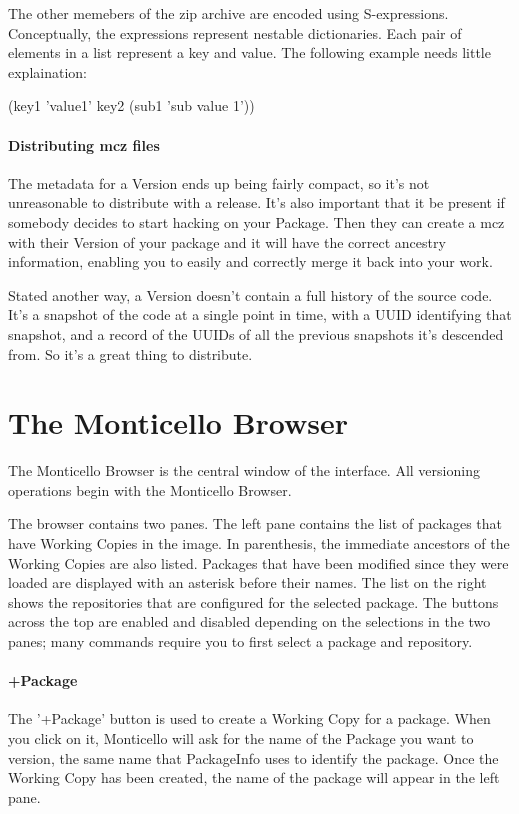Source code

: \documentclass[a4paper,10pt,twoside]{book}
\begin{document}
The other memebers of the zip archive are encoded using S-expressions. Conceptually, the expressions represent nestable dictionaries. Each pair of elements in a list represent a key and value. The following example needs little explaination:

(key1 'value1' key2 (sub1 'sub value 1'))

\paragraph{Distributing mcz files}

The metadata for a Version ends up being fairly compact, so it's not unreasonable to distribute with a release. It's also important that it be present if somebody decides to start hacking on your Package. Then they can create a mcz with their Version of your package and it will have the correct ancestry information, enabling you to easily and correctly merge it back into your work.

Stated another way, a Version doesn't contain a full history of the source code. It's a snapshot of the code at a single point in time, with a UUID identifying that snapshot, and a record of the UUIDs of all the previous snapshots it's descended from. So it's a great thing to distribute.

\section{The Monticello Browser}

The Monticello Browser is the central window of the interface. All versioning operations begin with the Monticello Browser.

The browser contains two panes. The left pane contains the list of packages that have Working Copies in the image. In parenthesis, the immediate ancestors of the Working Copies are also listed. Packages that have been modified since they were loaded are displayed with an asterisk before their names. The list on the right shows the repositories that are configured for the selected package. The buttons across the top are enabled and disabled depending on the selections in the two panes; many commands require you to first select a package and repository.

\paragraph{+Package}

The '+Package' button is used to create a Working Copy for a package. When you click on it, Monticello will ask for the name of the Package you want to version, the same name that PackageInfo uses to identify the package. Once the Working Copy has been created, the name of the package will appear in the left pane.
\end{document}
........
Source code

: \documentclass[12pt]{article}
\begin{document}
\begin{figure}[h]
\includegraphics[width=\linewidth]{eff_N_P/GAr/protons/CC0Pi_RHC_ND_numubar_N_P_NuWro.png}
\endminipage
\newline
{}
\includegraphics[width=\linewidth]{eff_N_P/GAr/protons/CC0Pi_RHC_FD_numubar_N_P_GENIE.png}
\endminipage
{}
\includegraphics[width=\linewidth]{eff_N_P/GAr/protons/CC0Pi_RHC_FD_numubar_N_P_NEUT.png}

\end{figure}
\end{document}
........
Pull every line containing "width" out of the records.

● **EXERCISE OUTPUT**:
\includegraphics[width=\linewidth]{eff_N_P/GAr/protons/CC0Pi_RHC_ND_numubar_N_P_NuWro.png}
\includegraphics[width=\linewidth]{eff_N_P/GAr/protons/CC0Pi_RHC_FD_numubar_N_P_GENIE.png}
\includegraphics[width=\linewidth]{eff_N_P/GAr/protons/CC0Pi_RHC_FD_numubar_N_P_NEUT.png}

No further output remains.